The other day I watched a game of Pirate vs. Ninja Capture the Flag on the college quad (thank heaven for college kids). As I watched I overheard a late-20s college anarchist talk about playing 100-member anarchist urban capture the flag in Bloomington, IN. (They enlisted drunk yuppies in bars to shamble around scouting out the opposing team’s flag zone.)
As I observed to my friend Laura the other day, anarchists seem, no matter their age, to have stayed in touch with the things most people I know thought were important when they were teens (and even now seem to know are still important, but nowadays the first things to ignore): having fun, resting, dreaming, talking, reading, thinking, helping people, enjoying real leisure and pleasure without the worrisome pangs of “adult” guilt.
But is it “adult” to call any of those things less important than making money, being on time, being a professional, having prestige or a certain reputation, having the material markers of success or your own personal vision of a home or personal aesthetic, even when it involves significant expense?
I used to feel that mathematics had the medicine I needed: pure logic, spatial sense.
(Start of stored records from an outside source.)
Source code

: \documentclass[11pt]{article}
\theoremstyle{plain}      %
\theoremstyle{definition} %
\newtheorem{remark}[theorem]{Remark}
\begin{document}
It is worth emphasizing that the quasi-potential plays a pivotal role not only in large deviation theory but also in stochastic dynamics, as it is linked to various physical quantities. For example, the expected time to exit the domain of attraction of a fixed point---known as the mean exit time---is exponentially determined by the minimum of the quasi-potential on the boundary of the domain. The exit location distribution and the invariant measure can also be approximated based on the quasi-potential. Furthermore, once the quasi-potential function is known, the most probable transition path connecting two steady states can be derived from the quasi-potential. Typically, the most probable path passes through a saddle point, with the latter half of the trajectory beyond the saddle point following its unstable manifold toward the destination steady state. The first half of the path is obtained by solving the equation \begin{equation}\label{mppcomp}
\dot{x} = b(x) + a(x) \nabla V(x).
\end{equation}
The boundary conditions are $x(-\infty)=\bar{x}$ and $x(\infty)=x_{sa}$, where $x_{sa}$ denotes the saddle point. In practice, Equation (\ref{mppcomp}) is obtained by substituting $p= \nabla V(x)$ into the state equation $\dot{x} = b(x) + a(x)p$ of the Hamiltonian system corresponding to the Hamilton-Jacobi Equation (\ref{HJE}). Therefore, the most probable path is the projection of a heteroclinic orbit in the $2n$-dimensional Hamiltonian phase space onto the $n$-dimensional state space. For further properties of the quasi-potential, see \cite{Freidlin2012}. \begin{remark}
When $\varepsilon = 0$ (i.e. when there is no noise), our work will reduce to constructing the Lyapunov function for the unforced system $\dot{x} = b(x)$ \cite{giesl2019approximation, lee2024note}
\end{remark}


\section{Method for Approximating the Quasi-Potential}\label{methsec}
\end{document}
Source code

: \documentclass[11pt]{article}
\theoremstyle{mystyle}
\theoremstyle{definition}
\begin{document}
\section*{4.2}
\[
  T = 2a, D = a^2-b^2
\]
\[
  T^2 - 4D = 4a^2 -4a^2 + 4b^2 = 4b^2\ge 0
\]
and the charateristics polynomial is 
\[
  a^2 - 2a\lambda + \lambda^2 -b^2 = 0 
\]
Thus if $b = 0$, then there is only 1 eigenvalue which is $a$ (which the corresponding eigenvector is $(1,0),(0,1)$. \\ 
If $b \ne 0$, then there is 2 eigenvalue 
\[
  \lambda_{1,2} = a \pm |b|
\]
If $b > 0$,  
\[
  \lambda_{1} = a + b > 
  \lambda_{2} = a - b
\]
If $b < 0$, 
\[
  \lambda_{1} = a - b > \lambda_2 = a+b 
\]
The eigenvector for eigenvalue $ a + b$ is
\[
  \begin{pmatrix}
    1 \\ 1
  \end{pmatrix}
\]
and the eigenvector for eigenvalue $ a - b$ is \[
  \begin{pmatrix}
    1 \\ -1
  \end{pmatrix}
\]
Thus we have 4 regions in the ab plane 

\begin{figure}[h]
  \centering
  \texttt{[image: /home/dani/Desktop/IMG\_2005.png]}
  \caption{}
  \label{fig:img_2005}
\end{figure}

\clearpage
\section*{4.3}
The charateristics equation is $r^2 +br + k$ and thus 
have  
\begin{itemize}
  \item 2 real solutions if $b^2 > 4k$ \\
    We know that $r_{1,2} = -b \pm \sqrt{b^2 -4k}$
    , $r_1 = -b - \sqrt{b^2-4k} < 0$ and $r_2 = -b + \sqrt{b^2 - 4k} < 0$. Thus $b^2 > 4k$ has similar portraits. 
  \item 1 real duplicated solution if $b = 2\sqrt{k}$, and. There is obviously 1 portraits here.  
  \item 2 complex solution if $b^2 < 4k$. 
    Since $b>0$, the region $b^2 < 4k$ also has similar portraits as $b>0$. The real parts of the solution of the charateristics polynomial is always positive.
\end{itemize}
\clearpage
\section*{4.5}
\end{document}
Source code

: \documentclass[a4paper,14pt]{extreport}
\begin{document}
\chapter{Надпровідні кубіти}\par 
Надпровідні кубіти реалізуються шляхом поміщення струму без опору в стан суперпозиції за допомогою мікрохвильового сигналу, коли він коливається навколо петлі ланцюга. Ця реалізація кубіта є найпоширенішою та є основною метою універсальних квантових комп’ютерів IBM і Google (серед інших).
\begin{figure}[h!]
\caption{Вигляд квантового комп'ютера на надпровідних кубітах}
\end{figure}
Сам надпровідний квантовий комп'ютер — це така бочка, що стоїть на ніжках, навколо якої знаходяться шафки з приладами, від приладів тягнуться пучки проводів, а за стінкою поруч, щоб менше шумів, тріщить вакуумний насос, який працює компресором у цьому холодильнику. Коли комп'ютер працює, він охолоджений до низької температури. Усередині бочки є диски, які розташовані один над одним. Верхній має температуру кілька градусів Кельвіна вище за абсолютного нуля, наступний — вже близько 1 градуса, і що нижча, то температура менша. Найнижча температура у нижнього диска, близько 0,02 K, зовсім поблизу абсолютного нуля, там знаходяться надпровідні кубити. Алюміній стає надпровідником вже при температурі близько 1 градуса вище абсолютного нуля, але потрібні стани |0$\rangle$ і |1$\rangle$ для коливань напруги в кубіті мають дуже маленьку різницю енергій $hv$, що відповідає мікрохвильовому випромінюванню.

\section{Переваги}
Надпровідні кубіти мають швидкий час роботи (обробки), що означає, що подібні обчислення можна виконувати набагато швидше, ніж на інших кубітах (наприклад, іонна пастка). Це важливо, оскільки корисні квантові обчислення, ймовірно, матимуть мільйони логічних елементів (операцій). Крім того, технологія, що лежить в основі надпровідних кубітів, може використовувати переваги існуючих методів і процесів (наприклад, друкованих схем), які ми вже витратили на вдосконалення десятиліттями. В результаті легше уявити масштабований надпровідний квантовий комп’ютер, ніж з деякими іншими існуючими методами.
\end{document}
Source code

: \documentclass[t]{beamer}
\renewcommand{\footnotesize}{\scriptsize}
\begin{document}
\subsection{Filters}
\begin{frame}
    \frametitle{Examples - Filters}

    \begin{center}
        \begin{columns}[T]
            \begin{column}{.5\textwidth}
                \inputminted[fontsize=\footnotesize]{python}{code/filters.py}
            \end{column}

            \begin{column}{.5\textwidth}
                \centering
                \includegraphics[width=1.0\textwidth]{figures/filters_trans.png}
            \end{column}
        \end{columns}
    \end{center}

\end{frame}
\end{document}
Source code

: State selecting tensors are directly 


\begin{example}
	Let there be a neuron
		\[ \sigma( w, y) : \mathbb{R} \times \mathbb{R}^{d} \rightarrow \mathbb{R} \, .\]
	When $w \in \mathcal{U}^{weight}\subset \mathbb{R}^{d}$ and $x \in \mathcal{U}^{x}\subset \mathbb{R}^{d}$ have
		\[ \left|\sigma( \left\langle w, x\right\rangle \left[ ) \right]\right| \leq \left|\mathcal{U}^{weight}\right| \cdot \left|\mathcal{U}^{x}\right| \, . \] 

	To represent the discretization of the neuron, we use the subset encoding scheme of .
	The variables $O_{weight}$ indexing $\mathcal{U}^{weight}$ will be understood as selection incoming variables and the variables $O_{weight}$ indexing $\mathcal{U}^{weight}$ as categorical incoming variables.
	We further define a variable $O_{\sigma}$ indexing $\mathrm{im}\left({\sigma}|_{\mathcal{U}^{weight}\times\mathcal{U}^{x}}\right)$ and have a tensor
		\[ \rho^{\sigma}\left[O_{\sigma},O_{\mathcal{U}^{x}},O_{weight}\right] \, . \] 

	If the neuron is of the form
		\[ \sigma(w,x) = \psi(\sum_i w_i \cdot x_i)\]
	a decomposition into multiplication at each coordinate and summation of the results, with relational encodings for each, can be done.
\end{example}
Now I think maybe anarchists have it. Playing, resting, helping, thinking.
Anyway. I’m overdoing it this semester with the 15 credit hours and the financially rewarding but very demanding and technical new freelance client. I don’t know how much blogging will be going on in April, but I’ve decided to simply write when and what I feel called to. Another thing I thought about during my break was Why blog? Why should I be so foolish as to think my life is worth listening to?
But it’s in thinking that my life is not worth listening to that I am foolish. I love to read Wil’s book recs, Erik’s cat-care adventures, Kate’s trials… I even love to offer Michelle advice about what not to do with a teenage daughter. In short, people are interesting, even and perhaps especially people with blogs. People’s stories are wonderful.
Mine continue, starting now.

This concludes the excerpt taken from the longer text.